The ranking of economic forecasters is based on the last two years of data reported to April 21 and uses estimates submitted to Bloomberg for nine key indicators that include GDP, exports, imports, fixed-asset investment and consumer and producer prices. They commented before the People's Bank of China's latest cut, which lowers the benchmark lending rate by 0.25 percentage point to 5.1 per cent and the one-year deposit level to 2.25 per cent.
To conjure their forecasts on the world's second-biggest economy, the top ranked economists need to deal with official data that Premier Li Keqiang once said he prefers not to rely on and that prompted bond fund manager Bill Gross to call China "the mystery meat of emerging-market countries."
Problems with China's data abound.
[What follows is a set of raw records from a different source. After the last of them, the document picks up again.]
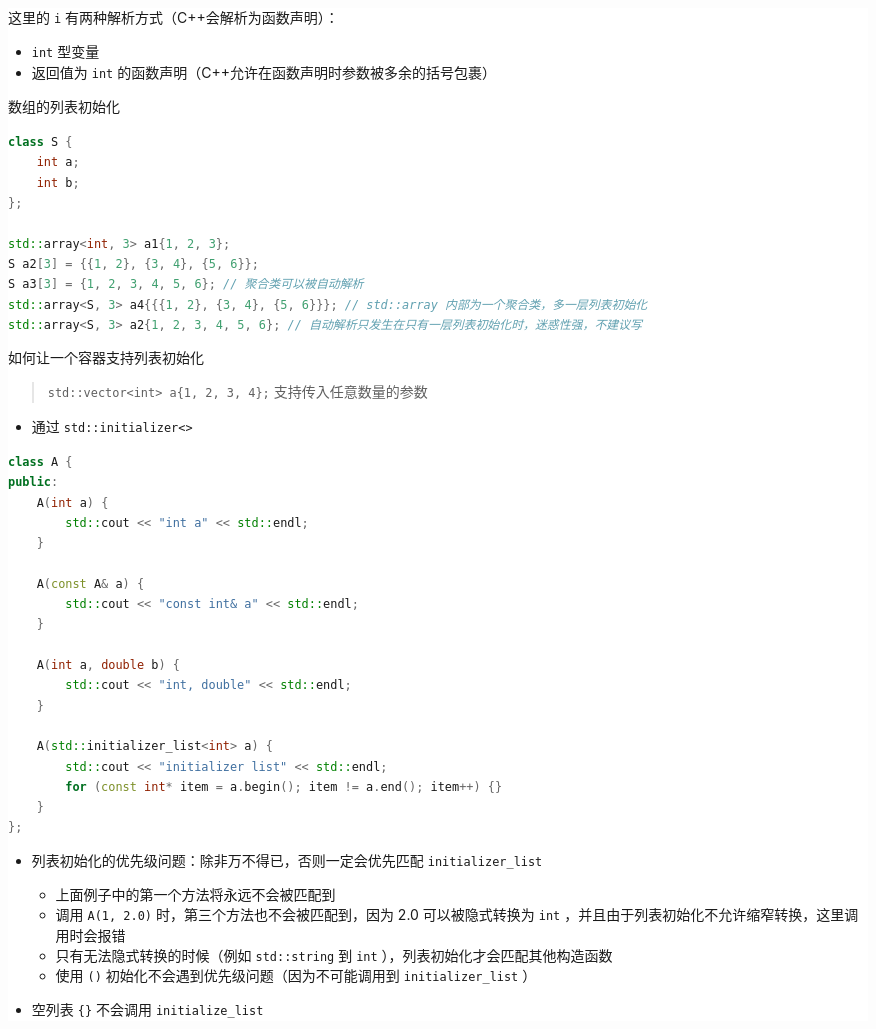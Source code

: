   这里的 `i` 有两种解析方式（C++会解析为函数声明）：

  - `int` 型变量
  - 返回值为 `int` 的函数声明（C++允许在函数声明时参数被多余的括号包裹）

数组的列表初始化

```cpp
class S {
  	int a;
  	int b;
};

std::array<int, 3> a1{1, 2, 3};
S a2[3] = {{1, 2}, {3, 4}, {5, 6}};
S a3[3] = {1, 2, 3, 4, 5, 6}; // 聚合类可以被自动解析
std::array<S, 3> a4{{{1, 2}, {3, 4}, {5, 6}}}; // std::array 内部为一个聚合类，多一层列表初始化
std::array<S, 3> a2{1, 2, 3, 4, 5, 6}; // 自动解析只发生在只有一层列表初始化时，迷惑性强，不建议写
```

如何让一个容器支持列表初始化

> `std::vector<int> a{1, 2, 3, 4};` 支持传入任意数量的参数 

- 通过 `std::initializer<>` 

```cpp
class A {
public:
    A(int a) {
        std::cout << "int a" << std::endl;
    }

    A(const A& a) {
        std::cout << "const int& a" << std::endl;
    }
  
  	A(int a, double b) {
      	std::cout << "int, double" << std::endl;
    }

    A(std::initializer_list<int> a) {
        std::cout << "initializer list" << std::endl;
        for (const int* item = a.begin(); item != a.end(); item++) {}
    }
};
```

- 列表初始化的优先级问题：除非万不得已，否则一定会优先匹配 `initializer_list` 
  - 上面例子中的第一个方法将永远不会被匹配到
  - 调用 `A(1, 2.0)` 时，第三个方法也不会被匹配到，因为 2.0 可以被隐式转换为 `int` ，并且由于列表初始化不允许缩窄转换，这里调用时会报错
  - 只有无法隐式转换的时候（例如 `std::string` 到 `int` ），列表初始化才会匹配其他构造函数
  - 使用 `()` 初始化不会遇到优先级问题（因为不可能调用到 `initializer_list` ）

- 空列表 `{}` 不会调用 `initialize_list`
The National Bureau of Statistics reported a 2014 gross domestic product of US$10.2 trillion while the sum of the GDP reported by China's provinces was US$765 billion more. The discrepancy may be due to double counting or by officials inflating figures because their performance is assessed partly on the strength of economic growth.
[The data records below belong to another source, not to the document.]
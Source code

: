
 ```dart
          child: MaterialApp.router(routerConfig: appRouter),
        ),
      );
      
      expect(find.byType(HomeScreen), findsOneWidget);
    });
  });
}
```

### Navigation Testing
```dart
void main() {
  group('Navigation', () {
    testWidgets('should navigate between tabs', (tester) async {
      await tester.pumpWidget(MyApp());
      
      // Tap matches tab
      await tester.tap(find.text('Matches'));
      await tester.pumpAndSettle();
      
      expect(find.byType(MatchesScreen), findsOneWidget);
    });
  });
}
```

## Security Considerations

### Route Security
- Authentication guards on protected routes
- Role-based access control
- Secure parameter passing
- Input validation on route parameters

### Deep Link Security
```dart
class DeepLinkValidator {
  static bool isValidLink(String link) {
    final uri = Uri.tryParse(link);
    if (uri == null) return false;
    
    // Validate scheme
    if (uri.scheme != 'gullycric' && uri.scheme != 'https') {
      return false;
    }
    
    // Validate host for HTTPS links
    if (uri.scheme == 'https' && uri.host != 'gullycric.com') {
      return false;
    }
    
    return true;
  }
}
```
Secrecy over the weighting of a basket of goods used to measure inflation, the measurement of consumption relying too much on retail sales, and the decentralization of data collection are among flaws cited in a January 2013 paper by the US-China Economic and Security Review Commission on the reliability of China's data.
Unlike counterparts in many developed economies, economists in China need to clean economic data of "dirt, pesticides and all the funny chemicals before we can start cooking with it," says Song.
At fourth-ranked JPMorgan Chase & Co, Hong Kong-based China economist Grace Ng checks data for exports and imports by digging into numbers provided by trading partners. She drills into electricity consumption numbers, often cited to show economic expansion is slower than published, by examining usage trends in both manufacturing and services, she said.
Goldman's Song was unfazed by an unexpected drop in April exports and says his optimism over a second-quarter rebound for the economy is buoyed by an anticipated tailwind from external demand. Goldman expects US growth will rebound this quarter in the same way it did in 2014, Song said.
On a quarter-on-quarter annualized basis, gross domestic product growth will pick up to 6.9 per cent this quarter, he estimates. Song projects GDP will expand 6.8 per cent this year - near Premier Li's target of about 7 per cent - and full-year growth of 6.7 per cent in 2016.
JPMorgan's Ng also sees a similar trajectory to last year, with policy easing feeding into the economy in coming months as growth in developed markets gathers pace.
Among signs that April data may improve are home sales volume up 18 per cent last month from a year earlier in the 29 cities tracked by China Real Estate Information Corp. Some local governments are reporting hefty growth in power use: in Luan of Anhui province, industrial-use power consumption rose 10.4 per cent in April from a year earlier.
On the flip side, the final manufacturing PMI reading from HSBC and Markit Economics deteriorated in April.
This year and next will be the bottom for China's economic growth, with stabilization from 2017, according to fifth-ranked forecaster Zhu Qibing of China Minzu Securities in Beijing.
Paris-based Yao Wei of Societe Generale SA, ranked third by Bloomberg, says the economy is fluctuating around a long-term downward trend and expects growth for the whole year of 6.8 per cent. She said forecasting from a different continent can help cut the noise of daily news flow.
"Policy makers understand growth has to come down," Yao said. "So although they will take measures to avoid a hard landing, at the end of the day they will still let deceleration continue."
Growth has dipped below the leadership's 2015 target of about 7 per cent, according to Bloomberg's monthly GDP tracker, which pegs it at 6.35 per cent in March. Anticipation of more easing to stem the slowdown has helped stoke a rally in stocks in the past two months.
"I am not as pessimistic as some China bears about growth prospects," said second-ranked Lian Ping, chief economist at Bank of Communications Co in Shanghai. "It's not necessary to revise our forecasts for China's headline GDP growth in 2015 - the range between 7 per cent and 7.2 per cent is still quite possible."